Review: Ancillary Justice


Ancillary Justice
Ancillary Justice by Ann Leckie

My rating: 5 of 5 stars



My attention was drawn to this book by the many awards it won, and by hearing the author interviewed on several of the podcasts I follow. Once the price hit a reasonable level, I picked it up to see what the fuss was about.

I'm more of a fantasy reader than an SF reader, and "prisoners of war turned into brainwiped meatpuppets for AI warships" is a bit darker than I usually like to go, so for the first while I wasn't completely loving it. Even while I wasn't loving it, though, I was admiring how well done it was.

Firstly, the concept. A first-person narrative that at the same time has multiple points of view? Clever. Making that not only work, but be an essential part of the story, so you couldn't tell the same story without it? Very clever.

Then there's the worldbuilding. Multi-thousand-year empire, immortal ruler with multiple cloned bodies, the religion, the language... Everyone who talks about this book, I think, mentions the language, which reflects a culture in which gender distinctions are treated as unimportant, and represents this by calling everyone "she". This gives an unusual experience of reading, and acts as a bit of a Rorschach test for the reader. For myself, I ended up keeping the question of most characters' gender open and not really picturing them as one or the other, with a few exceptions. For some reason, I decided that Lieutenant Awn was male, and so was the captain of the Mercy that Breq meets on the station. I don't have specific reasons for this, they just somehow seem male to me.
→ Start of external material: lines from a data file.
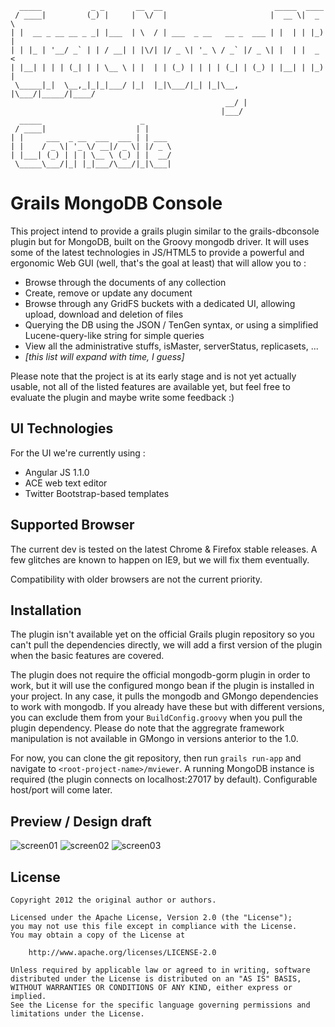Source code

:       _____           _ _       __  __                         _____  ____
     / ____|         (_) |     |  \/  |                       |  __ \|  _ \
    | |  __ _ __ __ _ _| |___  | \  / | ___  _ __   __ _  ___ | |  | | |_) |
    | | |_ | '__/ _` | | / __| | |\/| |/ _ \| '_ \ / _` |/ _ \| |  | |  _ <
    | |__| | | | (_| | | \__ \ | |  | | (_) | | | | (_| | (_) | |__| | |_) |
     \_____|_|  \__,_|_|_|___/ |_|  |_|\___/|_| |_|\__, |\___/|_____/|____/
                                                    __/ |
                                                   |___/
      _____                      _
     / ____|                    | |
    | |     ___  _ __  ___  ___ | | ___
    | |    / _ \| '_ \/ __|/ _ \| |/ _ \
    | |___| (_) | | | \__ \ (_) | |  __/
     \_____\___/|_| |_|___/\___/|_|\___|

# Grails MongoDB Console
This project intend to provide a grails plugin similar to the grails-dbconsole plugin but for MongoDB, built on the Groovy mongodb driver.
It will uses some of the latest technologies in JS/HTML5 to provide a powerful and ergonomic Web GUI (well, that's the goal at least) that will allow you to :
* Browse through the documents of any collection
* Create, remove or update any document
* Browse through any GridFS buckets with a dedicated UI, allowing upload, download and deletion of files
* Querying the DB using the JSON / TenGen syntax, or using a simplified Lucene-query-like string for simple queries
* View all the administrative stuffs, isMaster, serverStatus, replicasets, ...
* _[this list will expand with time, I guess]_

Please note that the project is at its early stage and is not yet actually usable, not all of the listed features are available yet,
but feel free to evaluate the plugin and maybe write some feedback :)

## UI Technologies
For the UI we're currently using :
* Angular JS 1.1.0
* ACE web text editor
* Twitter Bootstrap-based templates

## Supported Browser
The current dev is tested on the latest Chrome & Firefox stable releases.
A few glitches are known to happen on IE9, but we will fix them eventually.

Compatibility with older browsers are not the current priority.

## Installation
The plugin isn't available yet on the official Grails plugin repository so you can't pull the dependencies directly, we will add a first version of the plugin when
the basic features are covered.

The plugin does not require the official mongodb-gorm plugin in order to work, but it will use the configured mongo bean if the plugin is installed in your project.
In any case, it pulls the mongodb and GMongo dependencies to work with mongodb. If you already have these but with different versions, you can exclude them from your ``BuildConfig.groovy``
when you pull the plugin dependency.
Please do note that the aggregrate framework manipulation is not available in GMongo in versions anterior to the 1.0.

For now, you can clone the git repository, then run ``grails run-app`` and navigate to ``<root-project-name>/mviewer``.
A running MongoDB instance is required (the plugin connects on localhost:27017 by default). Configurable host/port will come later.

## Preview / Design draft
![screen01](https://raw.github.com/mstein/grails-mongdb-console/master/web-app/images/gh/mongoviewer_scr01.JPG)
![screen02](https://raw.github.com/mstein/grails-mongdb-console/master/web-app/images/gh/mongoviewer_scr02.JPG)
![screen03](https://raw.github.com/mstein/grails-mongdb-console/master/web-app/images/gh/mongoviewer_scr03.JPG)

## License

    Copyright 2012 the original author or authors.

    Licensed under the Apache License, Version 2.0 (the "License");
    you may not use this file except in compliance with the License.
    You may obtain a copy of the License at

        http://www.apache.org/licenses/LICENSE-2.0

    Unless required by applicable law or agreed to in writing, software
    distributed under the License is distributed on an "AS IS" BASIS,
    WITHOUT WARRANTIES OR CONDITIONS OF ANY KIND, either express or implied.
    See the License for the specific language governing permissions and
    limitations under the License.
There are some other thought-provoking themes, too (apart from the thought provoked by the gender question). The idea that people living comfortable lives are usually doing so because other people aren't. The idea of resisting unjust authority when it matters (but you can't know when it will matter). The idea of the system being rigged to favour the "right" people, whoever that happens to be at the time. Really good science fiction isn't afraid to raise disturbing thoughts like these.

The other thing which deeply impressed me was the flawlessness of the prose. I used to be an editor, and the proofreading switch in my brain is stuck in the "on" position. I typically find at least five (and sometimes as many as a hundred) errors in a published book, even one from a major publisher. I mark them in my Kindle as I see them. In this book, I didn't mark a single issue. Not one.

So, that's how well done it was. Did I end up enjoying it too? Yes, I did. As the book progressed, as the author gradually revealed the reasons why Breq was doing what she was doing, I came to care about her success. I was won over to the justice of her cause, hopeless as that cause seemed. Although she never became emotionally warm, Breq did act in ways that made her an admirable person - saving her old lieutenant, for example, not just once but several times. In short, I found myself drawn in, and that, too, is a mark of skill in an author.